Beauty – deep in the core of our frame is the desire to be accepted, found beautiful, wanted and worth being pursued.  In our  teen years the spirit of pursuit awakes, but at that time so does the enemy, seeking to destroy our thoughts of beauty. He comes in subtle ways “oh you can stand to loose weight”  “your nose is bigger than anyone on the planet”, and a thousand thoughts subtly assault our beauty, our image, our core.

But these assaults are lies. Lies designed to trip us up from being who we are made to be… princesses, daughters of the most high, set in high places in Christ Jesus.   If the enemy can undermine our mind, make us to feel that we are not worthy to be pursued, not worthy to be viewed as beautiful, then he will win.

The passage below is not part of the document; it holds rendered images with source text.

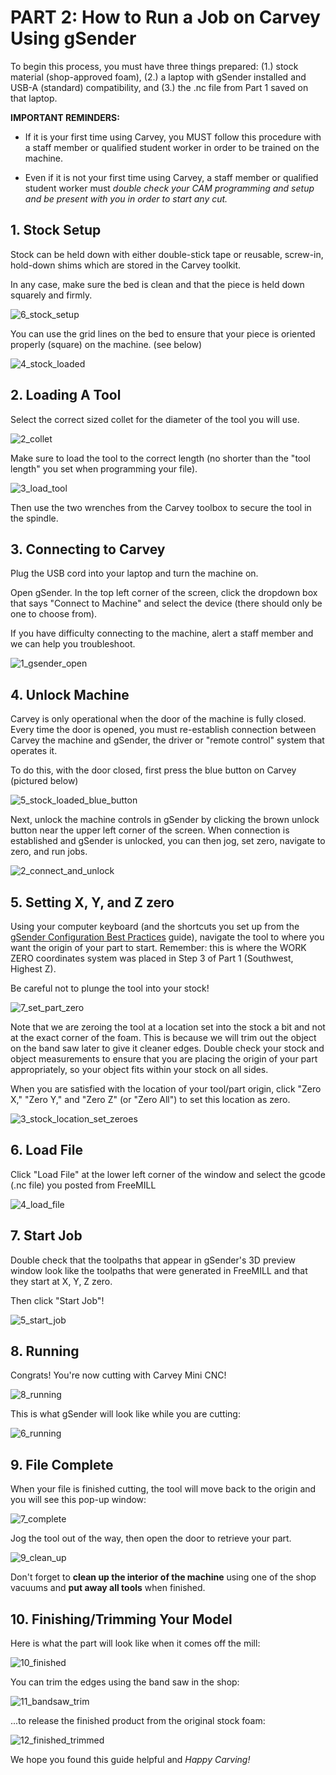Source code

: # PART 2: How to Run a Job on Carvey Using gSender  

To begin this process, you must have three things prepared: (1.) stock material (shop-approved foam), (2.) a laptop with gSender installed and USB-A (standard) compatibility, and (3.) the .nc file from Part 1 saved on that laptop.  

**IMPORTANT REMINDERS:**  

* If it is your first time using Carvey, you MUST follow this procedure with a staff member or qualified student worker in order to be trained on the machine. 

* Even if it is not your first time using Carvey, a staff member or qualified student worker must *double check your CAM programming and setup and be present with you in order to start any cut.* 

## 1. Stock Setup 

Stock can be held down with either double-stick tape or reusable, screw-in, hold-down shims which are stored in the Carvey toolkit.  

In any case, make sure the bed is clean and that the piece is held down squarely and firmly. 

![6_stock_setup](https://github.com/user-attachments/assets/d0d6fd4b-844d-4120-94c5-bd5591019ffd)

You can use the grid lines on the bed to ensure that your piece is oriented properly (square) on the machine. (see below) 
 
![4_stock_loaded](https://github.com/user-attachments/assets/7f54b4fe-9367-44c6-858b-407671da50f5)

## 2. Loading A Tool 

Select the correct sized collet for the diameter of the tool you will use. 

![2_collet](https://github.com/user-attachments/assets/5bfee1a8-8b22-4ddc-a0ea-44e5fec2f89c)

Make sure to load the tool to the correct length (no shorter than the "tool length" you set when programming your file). 

![3_load_tool](https://github.com/user-attachments/assets/0bd47c69-29b5-4812-906f-932d2817a253)

Then use the two wrenches from the Carvey toolbox to secure the tool in the spindle. 

## 3. Connecting to Carvey 

Plug the USB cord into your laptop and turn the machine on. 

Open gSender. In the top left corner of the screen, click the dropdown box that says "Connect to Machine" and select the device (there should only be one to choose from). 

If you have difficulty connecting to the machine, alert a staff member and we can help you troubleshoot. 

![1_gsender_open](https://github.com/user-attachments/assets/78988531-0897-497e-9405-56887921f450)

## 4. Unlock Machine 

Carvey is only operational when the door of the machine is fully closed. Every time the door is opened, you must re-establish connection between Carvey the machine and gSender, the driver or "remote control" system that operates it.  

To do this, with the door closed, first press the blue button on Carvey (pictured below) 

![5_stock_loaded_blue_button](https://github.com/user-attachments/assets/0387fd4c-6126-48f3-89d1-51db1d18750a)

Next, unlock the machine controls in gSender by clicking the brown unlock button near the upper left corner of the screen. When connection is established and gSender is unlocked, you can then jog, set zero, navigate to zero, and run jobs. 

![2_connect_and_unlock](https://github.com/user-attachments/assets/247372f4-0bf3-48ec-b66e-dcca4e57f7e6)

## 5. Setting X, Y, and Z zero 

Using your computer keyboard (and the shortcuts you set up from the [gSender Configuration Best Practices](https://digitalfabricationlab-nyit-soad.github.io/resources/Tutorials&Templates/Carvey/gSenderConfig/) guide), navigate the tool to where you want the origin of your part to start. Remember: this is where the WORK ZERO coordinates system was placed in Step 3 of Part 1 (Southwest, Highest Z).  

Be careful not to plunge the tool into your stock! 

![7_set_part_zero](https://github.com/user-attachments/assets/46b1a184-c8f3-453d-b8b3-957b3666ef67)

Note that we are zeroing the tool at a location set into the stock a bit and not at the exact corner of the foam. This is because we will trim out the object on the band saw later to give it cleaner edges. Double check your stock and object measurements to ensure that you are placing the origin of your part appropriately, so your object fits within your stock on all sides. 

 

When you are satisfied with the location of your tool/part origin, click "Zero X," "Zero Y," and "Zero Z" (or "Zero All") to set this location as zero. 

![3_stock_location_set_zeroes](https://github.com/user-attachments/assets/7d46f2a8-97f7-4cb4-9e87-982cd1f0d2bb)

## 6. Load File 

Click "Load File" at the lower left corner of the window and select the gcode (.nc file) you posted from FreeMILL 

![4_load_file](https://github.com/user-attachments/assets/a0f2a2cc-167d-44af-bc79-ed071fda8c38)

## 7. Start Job 

Double check that the toolpaths that appear in gSender's 3D preview window look like the toolpaths that were generated in FreeMILL and that they start at X, Y, Z zero. 

Then click "Start Job"! 

![5_start_job](https://github.com/user-attachments/assets/5a1fe898-7c6b-4148-8c99-45ec21f4889a)

## 8. Running 

Congrats! You're now cutting with Carvey Mini CNC! 

![8_running](https://github.com/user-attachments/assets/873a45fb-644e-4393-853f-a17f40ae1e9f)

This is what gSender will look like while you are cutting:  

![6_running](https://github.com/user-attachments/assets/4003fa1d-2a76-4576-8346-59587f0ea0d7)

## 9. File Complete 

When your file is finished cutting, the tool will move back to the origin and you will see this pop-up window: 

![7_complete](https://github.com/user-attachments/assets/51387284-2a4b-4a13-8785-3b32fdab931b)

Jog the tool out of the way, then open the door to retrieve your part. 

![9_clean_up](https://github.com/user-attachments/assets/7ab02113-e6a0-4014-a0bd-a33a6c3c53af)

Don't forget to **clean up the interior of the machine** using one of the shop vacuums and **put away all tools** when finished. 

## 10. Finishing/Trimming Your Model 

Here is what the part will look like when it comes off the mill: 

![10_finished](https://github.com/user-attachments/assets/545fdbe2-6bed-4197-9827-69007e5e4e1f)

You can trim the edges using the band saw in the shop: 

![11_bandsaw_trim](https://github.com/user-attachments/assets/cd5897cc-dd0b-4bf2-8dbf-0cee30cb74c1)

...to release the finished product from the original stock foam: 

![12_finished_trimmed](https://github.com/user-attachments/assets/24180e64-8b75-40b7-8a70-d89863115b3e)

We hope you found this guide helpful and *Happy Carving!*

The battle is on.  Thoughts are prisoners, and King Jesus can give us victory over these horrendous attacks.  Daughters of Adam, choose what you will listen to.  Select each thought and weigh it carefully – is it good, peacable, kind, uplifting?  Know that our great god will only speak truth to you.  He will never speak in ways that belittle you.  For you are a holy nation, a chosen people, a royal priesthood, called, chosen, blessed, and he sings over you.  He loves you so much that he pursues you with all the powers of heaven.   For you are beautiful, and captivating to him.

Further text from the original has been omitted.